_What you should do_
Your answer should consist of the lines in the following data that contain "self".

------------------------------------------------------------------------

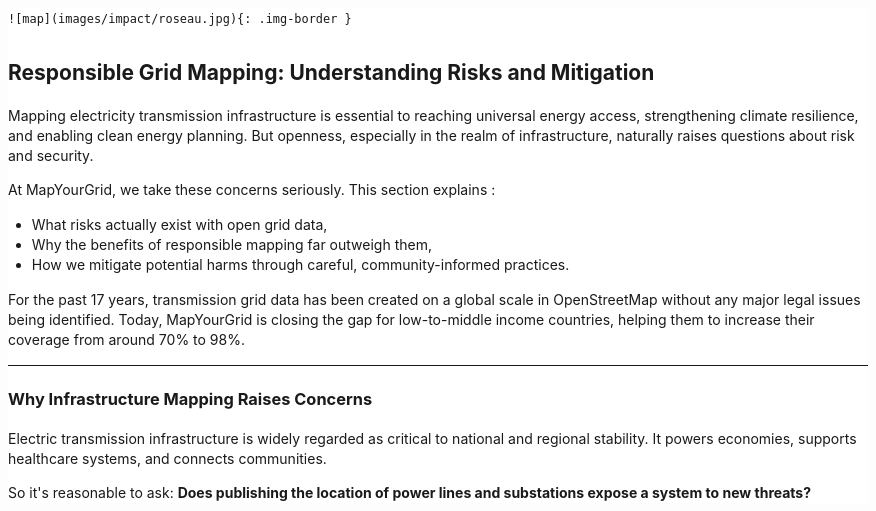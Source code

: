     ![map](images/impact/roseau.jpg){: .img-border } 


## **<div class="tools-header">Responsible Grid Mapping: Understanding Risks and Mitigation</div>**

Mapping electricity transmission infrastructure is essential to reaching universal energy access, strengthening climate resilience, and enabling clean energy planning. But openness, especially in the realm of infrastructure, naturally raises questions about risk and security.

At MapYourGrid, we take these concerns seriously. This section explains : 

* What risks actually exist with open grid data, 
* Why the benefits of responsible mapping far outweigh them, 
* How we mitigate potential harms through careful, community-informed practices. 

For the past 17 years, transmission grid data has been created on a global scale in OpenStreetMap without any major legal issues being identified. Today, MapYourGrid is closing the gap for low-to-middle income countries, helping them to increase their coverage from around 70% to 98%.

---

### Why Infrastructure Mapping Raises Concerns

Electric transmission infrastructure is widely regarded as critical to national and regional stability. It powers economies, supports healthcare systems, and connects communities. 

So it's reasonable to ask: 
**Does publishing the location of power lines and substations expose a system to new threats?**

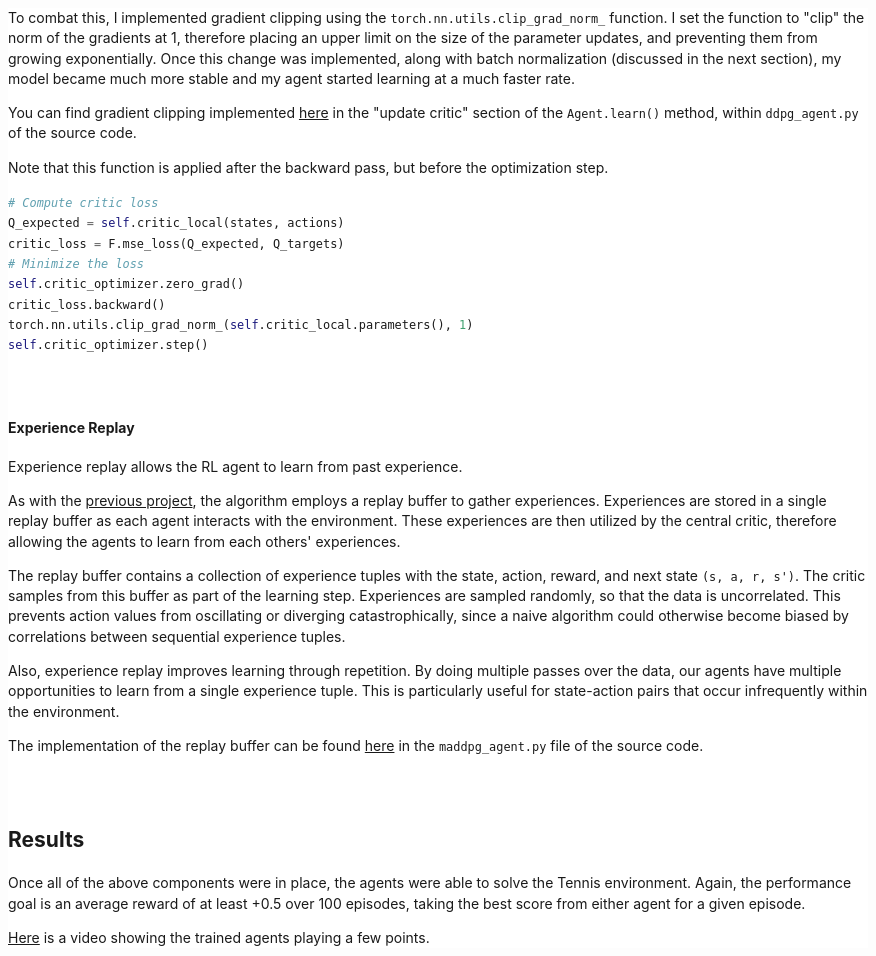 To combat this, I implemented gradient clipping using the `torch.nn.utils.clip_grad_norm_` function. I set the function to "clip" the norm of the gradients at 1, therefore placing an upper limit on the size of the parameter updates, and preventing them from growing exponentially. Once this change was implemented, along with batch normalization (discussed in the next section), my model became much more stable and my agent started learning at a much faster rate.

You can find gradient clipping implemented [here](https://github.com/tommytracey/DeepRL-P3-Collaboration-Competition/blob/master/maddpg_agent.py#L128) in the "update critic" section of the `Agent.learn()` method, within `ddpg_agent.py` of the source code.

Note that this function is applied after the backward pass, but before the optimization step.

```python
# Compute critic loss
Q_expected = self.critic_local(states, actions)
critic_loss = F.mse_loss(Q_expected, Q_targets)
# Minimize the loss
self.critic_optimizer.zero_grad()
critic_loss.backward()
torch.nn.utils.clip_grad_norm_(self.critic_local.parameters(), 1)
self.critic_optimizer.step()
```

##### &nbsp;

#### Experience Replay
Experience replay allows the RL agent to learn from past experience.

As with the [previous project](https://github.com/tommytracey/DeepRL-P2-Continuous-Control), the algorithm employs a replay buffer to gather experiences. Experiences are stored in a single replay buffer as each agent interacts with the environment. These experiences are then utilized by the central critic, therefore allowing the agents to learn from each others' experiences.

The replay buffer contains a collection of experience tuples with the state, action, reward, and next state `(s, a, r, s')`. The critic samples from this buffer as part of the learning step. Experiences are sampled randomly, so that the data is uncorrelated. This prevents action values from oscillating or diverging catastrophically, since a naive algorithm could otherwise become biased by correlations between sequential experience tuples.

Also, experience replay improves learning through repetition. By doing multiple passes over the data, our agents have multiple opportunities to learn from a single experience tuple. This is particularly useful for state-action pairs that occur infrequently within the environment.

The implementation of the replay buffer can be found [here](https://github.com/tommytracey/DeepRL-P3-Collaboration-Competition/blob/master/maddpg_agent.py#L196) in the `maddpg_agent.py` file of the source code.

##### &nbsp;

## Results
Once all of the above components were in place, the agents were able to solve the Tennis environment. Again, the performance goal is an average reward of at least +0.5 over 100 episodes, taking the best score from either agent for a given episode.

[Here](https://youtu.be/jOWWzygOi1A) is a video showing the trained agents playing a few points.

------------------------------------------------------------------------

_Task answer_
Q_expected = self.critic_local(states, actions)
self.critic_optimizer.zero_grad()
torch.nn.utils.clip_grad_norm_(self.critic_local.parameters(), 1)
self.critic_optimizer.step()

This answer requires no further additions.